The device is currently being tested in patient volunteers who are already having their fallopian tubes removed.

"They agree to pause their surgery and let us take some images, and then they continue with their surgery," said Barton.

Once it receives approval from the U.S. Food and Drug Administration, the falloposcope could be used in screenings that are more accurate and less invasive than current options.

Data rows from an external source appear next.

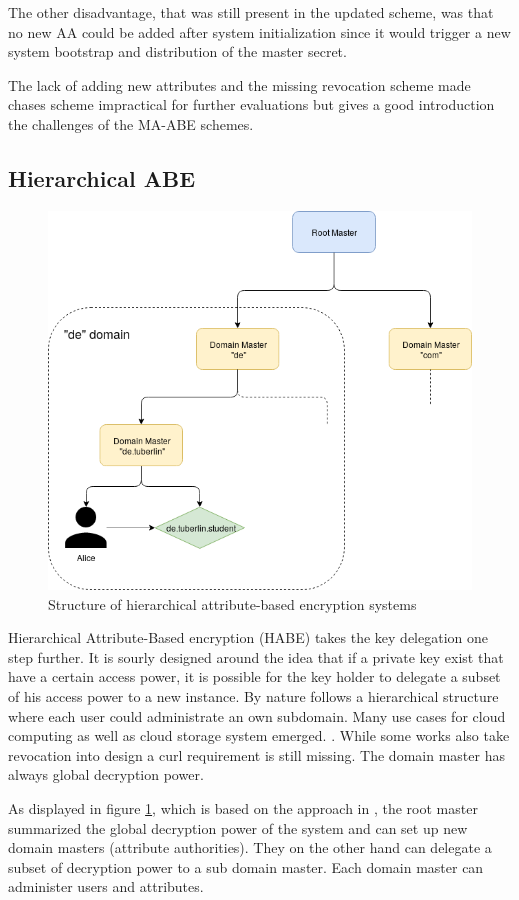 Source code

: The other disadvantage, that was still present in the updated scheme, was that no new \ac{AA} could be added after system initialization since it would trigger a new system bootstrap and distribution of the master secret. 

The lack of adding new attributes and the missing revocation scheme made chases scheme impractical for further evaluations but gives a good introduction the challenges of the \ac{MA-ABE} schemes.

\subsection{Hierarchical \ac{ABE}}
\label{sec:HABE}

\begin{figure}[!ht]
\centering
    \includegraphics[width=0.7\linewidth]{img/HABE.png}
    \caption{Structure of hierarchical attribute-based encryption systems}
    \label{fig:habe}
\end{figure}

Hierarchical Attribute-Based encryption (\ac{HABE}) takes the key delegation one step further. It is sourly designed around the idea that if a private key exist that have a certain access power, it is possible for the key holder to delegate a subset of his access power to a new instance. By nature follows a hierarchical structure where each user could administrate an own subdomain. Many use cases for cloud computing as well as cloud storage system emerged. \cite{Wang:2010:HAE:1866307.1866414}. While some works also take revocation into design a curl requirement is still missing. The domain master has always global decryption power. 

As displayed in figure \ref{fig:habe}, which is based on the approach in \cite{wang2011hierarchical}, the root master summarized the global decryption power of the system and can set up new domain masters (attribute authorities). They on the other hand can delegate a subset of decryption power to a sub domain master. Each domain master can administer users and attributes.

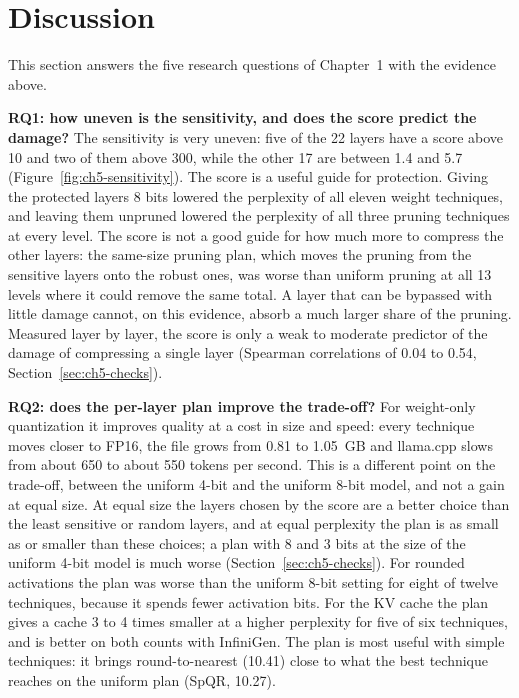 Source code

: \documentclass[
11pt, %
english, %
singlespacing, %
headsepline, %
]{MastersDoctoralThesis} %
\begin{document}
\section{Discussion}
\label{sec:ch5-discussion}

This section answers the five research questions of Chapter~1 with the evidence above.

\textbf{RQ1: how uneven is the sensitivity, and does the score predict the damage?} The sensitivity is very uneven: five of the 22 layers have a score above 10 and two of them above 300, while the other 17 are between 1.4 and 5.7 (Figure~\ref{fig:ch5-sensitivity}). The score is a useful guide for protection. Giving the protected layers 8 bits lowered the perplexity of all eleven weight techniques, and leaving them unpruned lowered the perplexity of all three pruning techniques at every level. The score is not a good guide for how much more to compress the other layers: the same-size pruning plan, which moves the pruning from the sensitive layers onto the robust ones, was worse than uniform pruning at all 13 levels where it could remove the same total. A layer that can be bypassed with little damage cannot, on this evidence, absorb a much larger share of the pruning. Measured layer by layer, the score is only a weak to moderate predictor of the damage of compressing a single layer (Spearman correlations of 0.04 to 0.54, Section~\ref{sec:ch5-checks}).

\textbf{RQ2: does the per-layer plan improve the trade-off?} For weight-only quantization it improves quality at a cost in size and speed: every technique moves closer to FP16, the file grows from 0.81 to 1.05~GB and llama.cpp slows from about 650 to about 550 tokens per second. This is a different point on the trade-off, between the uniform 4-bit and the uniform 8-bit model, and not a gain at equal size. At equal size the layers chosen by the score are a better choice than the least sensitive or random layers, and at equal perplexity the plan is as small as or smaller than these choices; a plan with 8 and 3 bits at the size of the uniform 4-bit model is much worse (Section~\ref{sec:ch5-checks}). For rounded activations the plan was worse than the uniform 8-bit setting for eight of twelve techniques, because it spends fewer activation bits. For the KV cache the plan gives a cache 3 to 4 times smaller at a higher perplexity for five of six techniques, and is better on both counts with InfiniGen. The plan is most useful with simple techniques: it brings round-to-nearest (10.41) close to what the best technique reaches on the uniform plan (SpQR, 10.27).
\end{document}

"We know that at the very least it would be something similar to a colonoscopy, where it's an outpatient procedure; it's not a major procedure, but it does involve some sedation. And that would definitely be possible. We do hope that we can make this comfortable enough that it could be just done in a doctor's office as part of the gynecological examination," said Barton.

Unlike ultrasounds or MRIs, the scope could detect cancers when they are small and have yet to metastasize. That could save lives. It could also reduce the need to preemptively remove fallopian tubes and ovaries in high-risk patents, a procedure that can induce early menopause.

"That's our whole point in doing this. You know, for every 100 women who's at high risk for ovarian cancer and has their tubes and ovaries removed prophylactically, only about five of them will actually have needed that surgery," said Barton.